Der Trend zum Teilen und Beteiligen hilft nicht nur beim Geldsammeln für Projekte. Die Crowd kann fast alles und das meist auch noch schnell und günstig. Deshalb wird sie auch bei der Erhebung von Daten eingespannt – wie jüngst vom Berliner Senat. Abbiegende Autos und Lkw sind in der Hauptstadt das größte Risiko für Radfahrer. Um die Zahl der Unfälle zu senken, rief Berlin seine Radlerinnen und Radler zur Mithilfe auf. Auf der Internetseite radsicherheit.berlin.de konnte jeder Ende vergangenen Jahres gefährliche Kreuzungen melden.

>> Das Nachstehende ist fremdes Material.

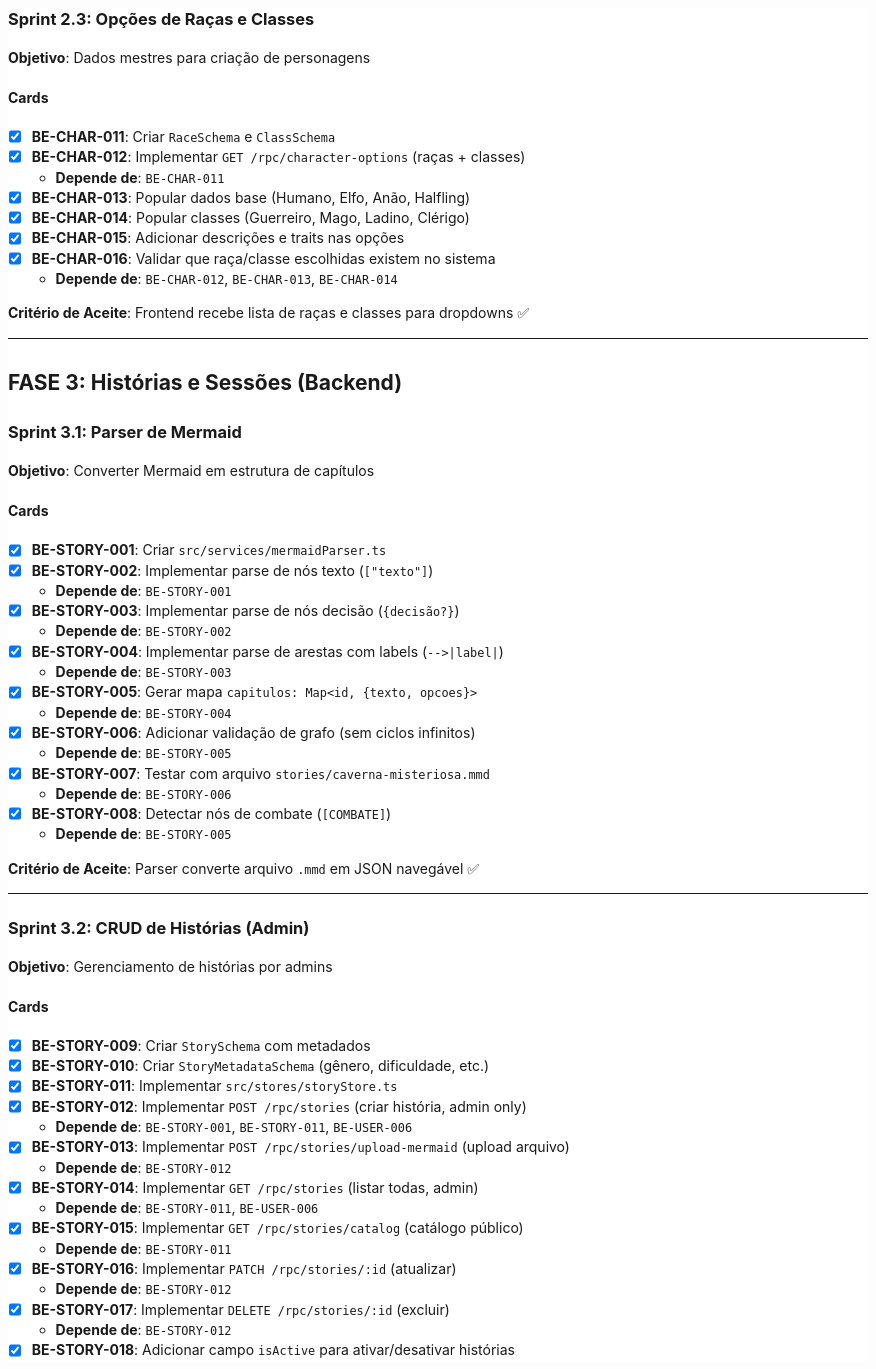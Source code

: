 ### Sprint 2.3: Opções de Raças e Classes 
**Objetivo**: Dados mestres para criação de personagens

#### Cards
- [x] **BE-CHAR-011**: Criar `RaceSchema` e `ClassSchema`
- [x] **BE-CHAR-012**: Implementar `GET /rpc/character-options` (raças + classes)
  - **Depende de**: `BE-CHAR-011`
- [x] **BE-CHAR-013**: Popular dados base (Humano, Elfo, Anão, Halfling)
- [x] **BE-CHAR-014**: Popular classes (Guerreiro, Mago, Ladino, Clérigo)
- [x] **BE-CHAR-015**: Adicionar descrições e traits nas opções
- [x] **BE-CHAR-016**: Validar que raça/classe escolhidas existem no sistema
  - **Depende de**: `BE-CHAR-012`, `BE-CHAR-013`, `BE-CHAR-014`

**Critério de Aceite**: Frontend recebe lista de raças e classes para dropdowns ✅

---

## FASE 3: Histórias e Sessões (Backend)

### Sprint 3.1: Parser de Mermaid
**Objetivo**: Converter Mermaid em estrutura de capítulos

#### Cards
- [x] **BE-STORY-001**: Criar `src/services/mermaidParser.ts`
- [x] **BE-STORY-002**: Implementar parse de nós texto (`["texto"]`)
  - **Depende de**: `BE-STORY-001`
- [x] **BE-STORY-003**: Implementar parse de nós decisão (`{decisão?}`)
  - **Depende de**: `BE-STORY-002`
- [x] **BE-STORY-004**: Implementar parse de arestas com labels (`-->|label|`)
  - **Depende de**: `BE-STORY-003`
- [x] **BE-STORY-005**: Gerar mapa `capitulos: Map<id, {texto, opcoes}>`
  - **Depende de**: `BE-STORY-004`
- [x] **BE-STORY-006**: Adicionar validação de grafo (sem ciclos infinitos)
  - **Depende de**: `BE-STORY-005`
- [x] **BE-STORY-007**: Testar com arquivo `stories/caverna-misteriosa.mmd`
  - **Depende de**: `BE-STORY-006`
- [x] **BE-STORY-008**: Detectar nós de combate (`[COMBATE]`)
  - **Depende de**: `BE-STORY-005`

**Critério de Aceite**: Parser converte arquivo `.mmd` em JSON navegável ✅

---

### Sprint 3.2: CRUD de Histórias (Admin)
**Objetivo**: Gerenciamento de histórias por admins

#### Cards
- [x] **BE-STORY-009**: Criar `StorySchema` com metadados
- [x] **BE-STORY-010**: Criar `StoryMetadataSchema` (gênero, dificuldade, etc.)
- [x] **BE-STORY-011**: Implementar `src/stores/storyStore.ts`
- [x] **BE-STORY-012**: Implementar `POST /rpc/stories` (criar história, admin only)
  - **Depende de**: `BE-STORY-001`, `BE-STORY-011`, `BE-USER-006`
- [x] **BE-STORY-013**: Implementar `POST /rpc/stories/upload-mermaid` (upload arquivo)
  - **Depende de**: `BE-STORY-012`
- [x] **BE-STORY-014**: Implementar `GET /rpc/stories` (listar todas, admin)
  - **Depende de**: `BE-STORY-011`, `BE-USER-006`
- [x] **BE-STORY-015**: Implementar `GET /rpc/stories/catalog` (catálogo público)
  - **Depende de**: `BE-STORY-011`
- [x] **BE-STORY-016**: Implementar `PATCH /rpc/stories/:id` (atualizar)
  - **Depende de**: `BE-STORY-012`
- [x] **BE-STORY-017**: Implementar `DELETE /rpc/stories/:id` (excluir)
  - **Depende de**: `BE-STORY-012`
- [x] **BE-STORY-018**: Adicionar campo `isActive` para ativar/desativar histórias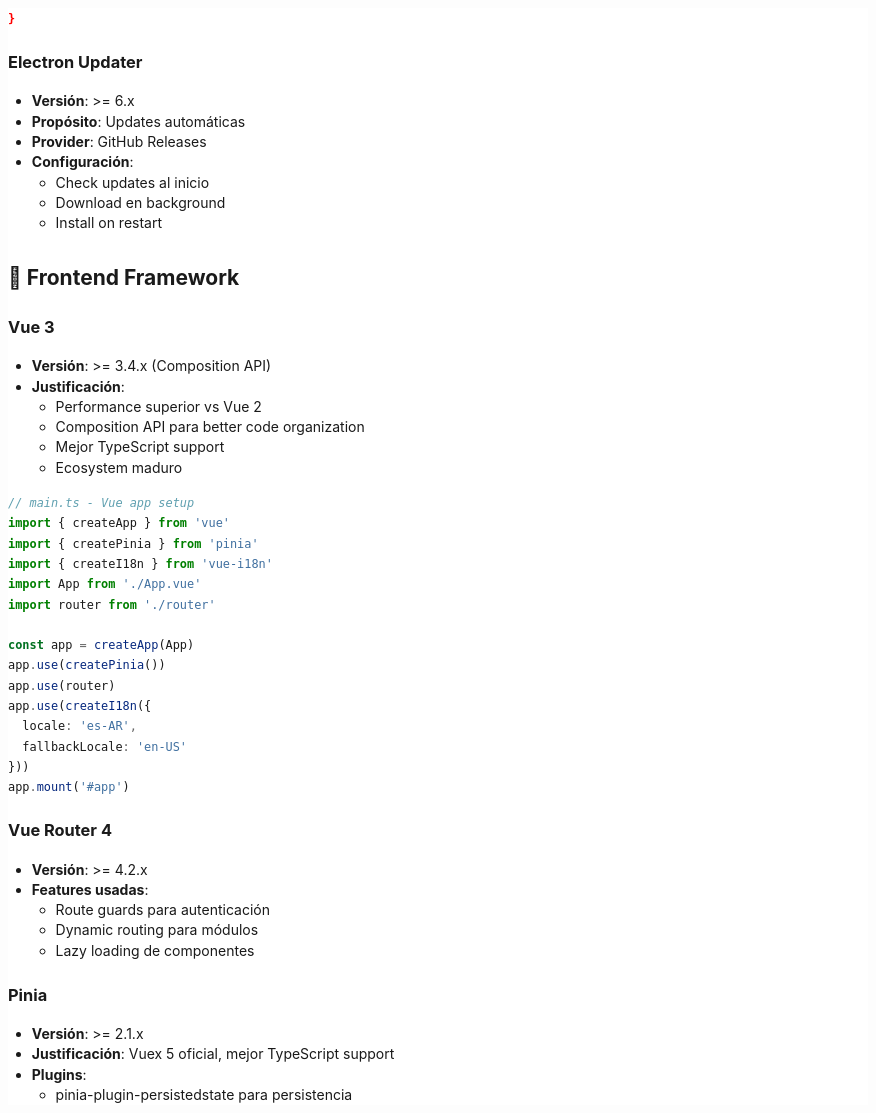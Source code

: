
 ```json
}
```

### Electron Updater
- **Versión**: >= 6.x
- **Propósito**: Updates automáticas
- **Provider**: GitHub Releases
- **Configuración**: 
  - Check updates al inicio
  - Download en background
  - Install on restart

## 🎨 Frontend Framework

### Vue 3
- **Versión**: >= 3.4.x (Composition API)
- **Justificación**: 
  - Performance superior vs Vue 2
  - Composition API para better code organization
  - Mejor TypeScript support
  - Ecosystem maduro

```typescript
// main.ts - Vue app setup
import { createApp } from 'vue'
import { createPinia } from 'pinia'
import { createI18n } from 'vue-i18n'
import App from './App.vue'
import router from './router'

const app = createApp(App)
app.use(createPinia())
app.use(router) 
app.use(createI18n({
  locale: 'es-AR',
  fallbackLocale: 'en-US'
}))
app.mount('#app')
```

### Vue Router 4
- **Versión**: >= 4.2.x
- **Features usadas**:
  - Route guards para autenticación
  - Dynamic routing para módulos
  - Lazy loading de componentes

### Pinia
- **Versión**: >= 2.1.x
- **Justificación**: Vuex 5 oficial, mejor TypeScript support
- **Plugins**: 
  - pinia-plugin-persistedstate para persistencia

Insgesamt wurden mehr als 5000 Hinweise, 4000 Kommentare und 22000 Bewertungen abgegeben. Die Beiträge werden jetzt ausgewertet und der Senatsverwaltung für Stadtentwicklung und Umwelt übergeben. Ziel ist es, für jede Konfliktstelle die passende Maßnahme zu finden und das Radfahren in Berlin schnell und effektiv sicherer zu machen.

Wer den Schwarm nutzt, der ist ihm auch etwas schuldig. Die Berliner Radfahrer kommentieren auf der Internetseite unter „Lob und Kritik“ munter weiter. Einer schreibt: „Tolle Idee. Allerdings weckt das Projekt natürlich Hoffnungen und große Erwartungen. Ich möchte Ihnen raten, die Artikel sorgfältig auszuwerten, da teilweise auch die Kommentare gute Hinweise enthalten. UND – ich kann mir zwar eigentlich nicht vorstellen, dass das nicht selbstverständlich ist, aber so manch neu eingeführte Wegführung lässt mich zweifeln: Holen Sie sich erfahrene (UND reflektierte!) Berlin-Radfahrer ins Team für die geplanten Verbesserungen!“ Sonst wird die Crowd am Ende sauer.